GM cotton, including that of Monsanto’s Bollgard varieties, now accounts for 80 percent of planting and had doubled yields by 2008. India moved from a net importer to the world’s No. 2 producer and exporter.

The success of Bt cotton shows Indian farmers “are not opposed to new technologies,” M.K. Sharma, Maharashtra Hybrid’s general manager, said in Feb. 3 interview.

With existing varieties of brinjal, Indian farmers have to spray pesticide on as many as 80 days in the six-month crop cycle, Sharma, said in Mumbai. Larvae that bore into plants wipe out as much as 70 percent of yield, he said.
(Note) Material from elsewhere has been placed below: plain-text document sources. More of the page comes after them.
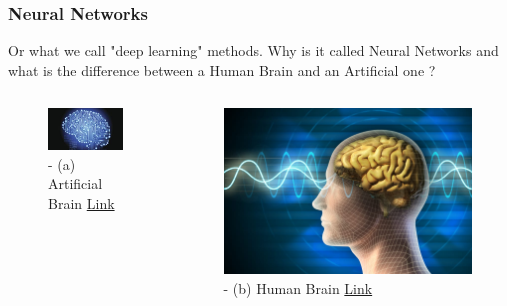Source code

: \documentclass{beamer}
\begin{document}
\begin{frame}
\frametitle{Neural Networks}
Or what we call "deep learning" methods.
Why is it called Neural Networks and what is the difference between a Human Brain and an Artificial one ?
\begin{columns}
\centering
\begin{figure}
\includegraphics[scale=0.55]{artificial_brain.jpeg}
\caption{ - (a) Artificial Brain \textcolor{blue}{\href{https://www.thedailybeast.com/the-science-communitys-fight-over-an-artificial-brain}{Link}}}
\end{figure}
\centering
\begin{figure}
\includegraphics[scale=0.14]{humain_brain.jpg}
\caption{ - (b) Human Brain \textcolor{blue}{\href{https://www.pymnts.com/innovation/2019/elon-musk-human-brain-connected-device/}{Link}}}
\end{figure}
\end{columns}
\end{frame}
\end{document}
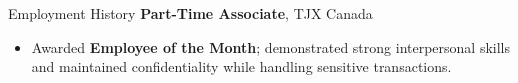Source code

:\begin{rubric}{Employment History}
\entry*[2022 -- 2024]
    \textbf{Part-Time Associate}, TJX Canada
    \begin{itemize}[leftmargin=*, nosep, label={\tiny$\bullet$}]
        \item Awarded \textbf{Employee of the Month}; demonstrated strong interpersonal skills and maintained confidentiality while handling sensitive transactions.
    \end{itemize}

\end{rubric}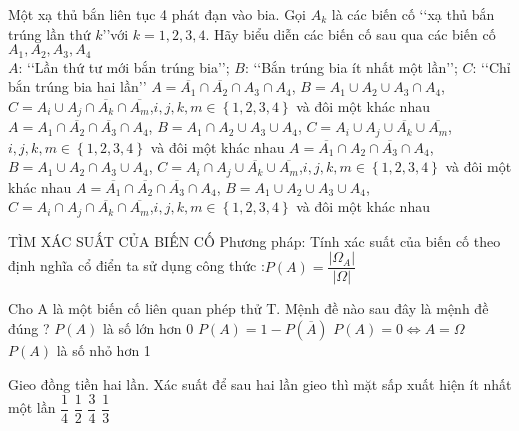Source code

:\begin{ex}
Một xạ thủ bắn liên tục 4 phát đạn vào bia. Gọi $A_k$ là các biến cố \lq\lq   xạ thủ bắn trúng lần thứ $k$\rq\rq  với $k=1{,}2,3{,}4$. Hãy biểu diễn các biến cố sau qua các biến cố $A_1,A_2,A_3,A_4$\\
$A$: \lq\lq  Lần thứ tư mới bắn trúng bia’’; $B$: \lq\lq  Bắn trúng bia ít nhất một lần’’; $C$: \lq\lq   Chỉ bắn trúng bia hai lần’’
\choice
{$A=\overline{A_1}\cap \overline{A_2}\cap A_3\cap A_4$, $B=A_1\cup A_2\cup A_3\cap A_4$, $C=A_i\cup A_j\cap \overline{A_k}\cap \overline{A_m}$,$i,j,k,m\in \left\{ 1{,}2,3{,}4 \right\}$ và đôi một khác nhau}
{$A=A_1\cap \overline{A_2}\cap \overline{A_3}\cap A_4$, $B=A_1\cap A_2\cup A_3\cup A_4$, $C=A_i\cup A_j\cup \overline{A_k}\cup \overline{A_m}$,$i,j,k,m\in \left\{ 1{,}2,3{,}4 \right\}$ và đôi một khác nhau}
{$A=\overline{A_1}\cap A_2\cap \overline{A_3}\cap A_4$, $B=A_1\cup A_2\cap A_3\cup A_4$, $C=A_i\cap A_j\cup \overline{A_k}\cup \overline{A_m}$,$i,j,k,m\in \left\{ 1{,}2,3{,}4 \right\}$ và đôi một khác nhau}
{\True $A=\overline{A_1}\cap \overline{A_2}\cap \overline{A_3}\cap A_4$, $B=A_1\cup A_2\cup A_3\cup A_4$, $C=A_i\cap A_j\cap \overline{A_k}\cap \overline{A_m}$,$i,j,k,m\in \left\{ 1{,}2,3{,}4 \right\}$ và đôi một khác nhau}
\end{ex}
\begin{dang}{TÌM XÁC SUẤT CỦA BIẾN CỐ}
Phương pháp: Tính xác suất của biến cố theo định nghĩa cổ điển ta sử dụng công thức :$P(A)=\dfrac{|\Omega_A|}{|\Omega|}$
\end{dang}
\begin{ex}
Cho A là một biến cố liên quan phép thử T. Mệnh đề nào sau đây là mệnh đề đúng ?
\choice
{$P(A)$ là số lớn hơn 0}
{\True $P(A)=1-P\left(\overline{A}\right)$}
{$P(A)=0\Leftrightarrow A=\Omega $}
{$P(A)$ là số nhỏ hơn 1}
\end{ex}
\begin{ex}
Gieo đồng tiền hai lần. Xác suất để sau hai lần gieo thì mặt sấp xuất hiện ít nhất một lần
\choice
{$\dfrac{1}{4}$}
{$\dfrac{1}{2}$}
{\True $\dfrac{3}{4}$}
{$\dfrac{1}{3}$}
\end{ex}
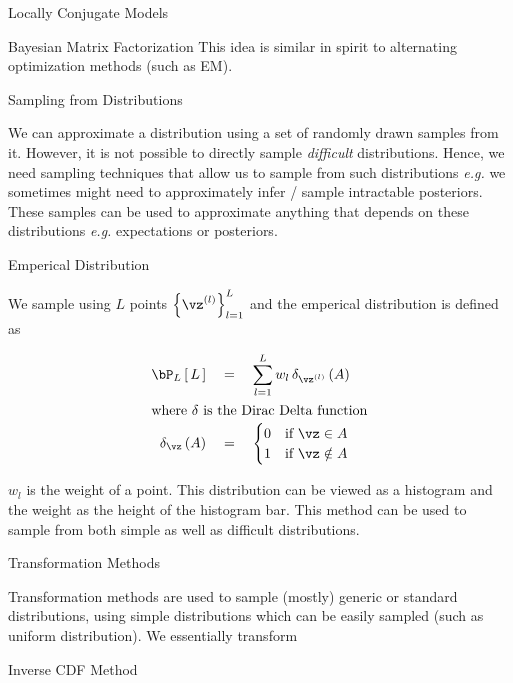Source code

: \documentclass{article}
\begin{document}
\begin{ssection}{Locally Conjugate Models}
\begin{ssubsection}{Bayesian Matrix Factorization}
		This idea is similar in spirit to alternating optimization methods (such as EM). 

	\end{ssubsection}

\end{ssection}

\begin{ssection}{Sampling from Distributions}

	We can approximate a distribution using a set of randomly drawn samples from it. However, it is not possible to directly sample \textit{difficult} distributions. Hence, we need sampling techniques that allow us to sample from such distributions \textit{e.g.} we sometimes might need to approximately infer / sample intractable posteriors. These samples can be used to approximate anything that depends on these distributions \textit{e.g.} expectations or posteriors.

	\begin{sssubsection}{Emperical Distribution}

		We sample using $L$ points $\set{\vz^{(l)}}_{l = 1}^{L}$ and the emperical distribution is defined as

		\begin{align*}
			\prob[L]{L}				&\eq \sum_{l = 1}^{L} w_l \func{\delta_{\vz^{(l)}}}{A} \\
			\shortintertext{where $\delta$ is the Dirac Delta function}
			\func{\delta_{\vz}}{A}	&\eq 
				\begin{cases}
					0	& \mt{if} \vz \in A \\
					1	& \mt{if} \vz \notin A
				\end{cases}
		\end{align*} \br%

		$w_l$ is the weight of a point. This distribution can be viewed as a histogram and the weight as the height of the histogram bar. This method can be used to sample from both simple as well as difficult distributions.

	\end{sssubsection}

	\begin{ssubsection}{Transformation Methods}

		Transformation methods are used to sample (mostly) generic or standard distributions, using simple distributions which can be easily sampled (such as uniform distribution). We essentially transform

		\begin{sssubsection}{Inverse CDF Method}


\end{sssubsection}
\end{ssubsection}
\end{ssection}
\end{document}
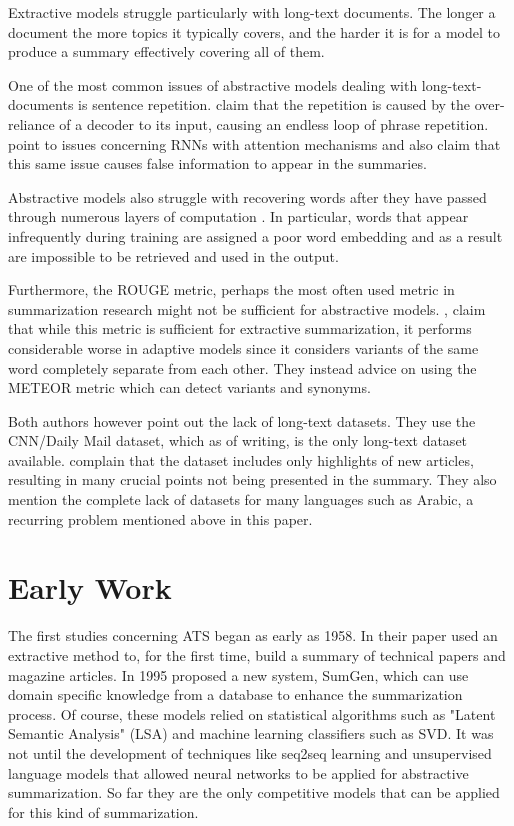 \documentclass{article}
\begin{document}
	Extractive models struggle particularly with long-text documents\cite{xiao}. The longer a document the more topics it typically covers, and the harder it is for a model to produce a summary effectively covering all of them.\par
	
	One of the most common issues of abstractive models dealing with long-text-documents is sentence repetition. \cite{abigail} claim that the repetition is caused by the over-reliance of a decoder to its input, causing an endless loop of phrase repetition. \cite{suleiman} point to issues concerning RNNs with attention mechanisms and also claim that this same issue causes false information to appear in the summaries. \par
	
	Abstractive models also struggle with recovering words after they have passed through numerous layers of computation \cite{abigail}. In particular, words that appear infrequently during training are assigned a poor word embedding and as a result are impossible to be retrieved and used in the output. \par 
	
	Furthermore, the ROUGE metric, perhaps the most often used metric in summarization research might not be sufficient for abstractive models. \cite{suleiman}, claim that while this metric is sufficient for extractive summarization, it performs considerable worse in adaptive models since it considers variants of the same word completely separate from each other. They instead advice on using the METEOR metric which can detect variants and synonyms. \par
	
	Both authors however point out the lack of long-text datasets. They use the CNN/Daily Mail dataset, which as of writing, is the only long-text dataset available. \cite{suleiman} complain that the dataset includes only highlights of new articles, resulting in many crucial points not being presented in the summary. They also mention the complete lack of datasets for many languages such as Arabic, a recurring problem mentioned above in this paper. \par
	
	
	\section{Early Work}
	
	The first studies concerning ATS began as early as 1958. In their paper \cite{luhn} used an extractive method to, for the first time, build a summary  of technical papers and magazine articles. In 1995 \cite{maybury} proposed a new system, SumGen, which can use domain specific knowledge from a database to enhance the summarization process. Of course, these models relied on statistical algorithms such as "Latent Semantic Analysis" (LSA) and machine learning classifiers such as SVD. It was not until the development of techniques like seq2seq learning and unsupervised language models that allowed neural networks to be applied for abstractive summarization. So far they are the only competitive models that can be applied for this kind of summarization.
	
\end{document}
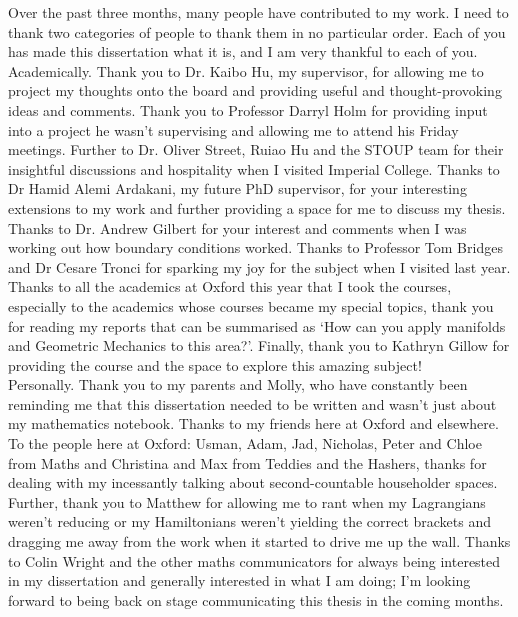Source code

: 
Over the past three months, many people have contributed to my work. I need to thank two categories of people to thank them in no particular order. Each of you has made this dissertation what it is, and I am very thankful to each of you. \\

\noindent
Academically. Thank you to Dr. Kaibo Hu, my supervisor, for allowing me to project my thoughts onto the board and providing useful and thought-provoking ideas and comments. Thank you to Professor Darryl Holm for providing input into a project he wasn't supervising and allowing me to attend his Friday meetings. Further to Dr. Oliver Street, Ruiao Hu and the STOUP team for their insightful discussions and hospitality when I visited Imperial College. Thanks to Dr Hamid Alemi Ardakani, my future PhD supervisor, for your interesting extensions to my work and further providing a space for me to discuss my thesis. Thanks to Dr. Andrew Gilbert for your interest and comments when I was working out how boundary conditions worked. Thanks to Professor Tom Bridges and Dr Cesare Tronci for sparking my joy for the subject when I visited last year. Thanks to all the academics at Oxford this year that I took the courses, especially to the academics whose courses became my special topics, thank you for reading my reports that can be summarised as `How can you apply manifolds and Geometric Mechanics to this area?'. Finally, thank you to Kathryn Gillow for providing the course and the space to explore this amazing subject!\\

\noindent
Personally. Thank you to my parents and Molly, who have constantly been reminding me that this dissertation needed to be written and wasn't just about my mathematics notebook. Thanks to my friends here at Oxford and elsewhere. To the people here at Oxford: Usman, Adam, Jad, Nicholas, Peter and Chloe from Maths and Christina and Max from Teddies and the Hashers, thanks for dealing with my incessantly talking about second-countable householder spaces. Further, thank you to Matthew for allowing me to rant when my Lagrangians weren't reducing or my Hamiltonians weren't yielding the correct brackets and dragging me away from the work when it started to drive me up the wall. Thanks to Colin Wright and the other maths communicators for always being interested in my dissertation and generally interested in what I am doing; I'm looking forward to being back on stage communicating this thesis in the coming months.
“Alongside these losses, there is also the problem of health risks as farmers use pesticides without precautions or masks,” said Sharma.

Farm Secretary T. Nanda Kumar said before the announcement that GM is just one technology that India can apply to increase food security. “It could be the technology of better seeds, it could be the technology of using less water,” he said in interview in New Delhi. “Ultimately it’s going to be combination of all these.”

GM plants “are studied much more extensively than any other plant product in the world, and provide equal or greater assurance of safety,” Gyanendra Shukla, Monsanto’s India director, said in a statement before the decision.

While the U.S. and Canada have grown genetically modified crops like corn and soybean for years, resistance remains strong in Europe, where some countries rejected the use of crops changed to increase resistance to drought, pests or specific herbicides. Germany’s BASF SE has had a GM starch potato stuck in the European Union’s approval process for 14 years.

By 2015 there may be 120 different “transgenic events” in commercial crops worldwide, from 30 in 2008, said a report by the European Commission’s Seville, Spain-based Institute for Prospective Technological Studies. As many as 33 may be developed in India, the report said.

While 456 million Indians live on less than $1.25 a day, according to a 2008 World Bank report, as a nation they are eating more than ever. Twenty Indian cities are projected to see household income grow 10 percent annually up to 2016, New Delhi’s National Council of Applied Economic Research said.

Whether India can meet demand for food worries Prime Minister Manmohan Singh. There’s a “false sense of security” that availability of food has ceased to be a concern for the South Asian nation, he said on Feb. 1.

Rising food costs accounted for 80 percent of December’s inflation when wholesale prices rose an annual 7.3 percent, the fastest pace since November 2008, after the weakest monsoon rains since 1972 pushed up prices.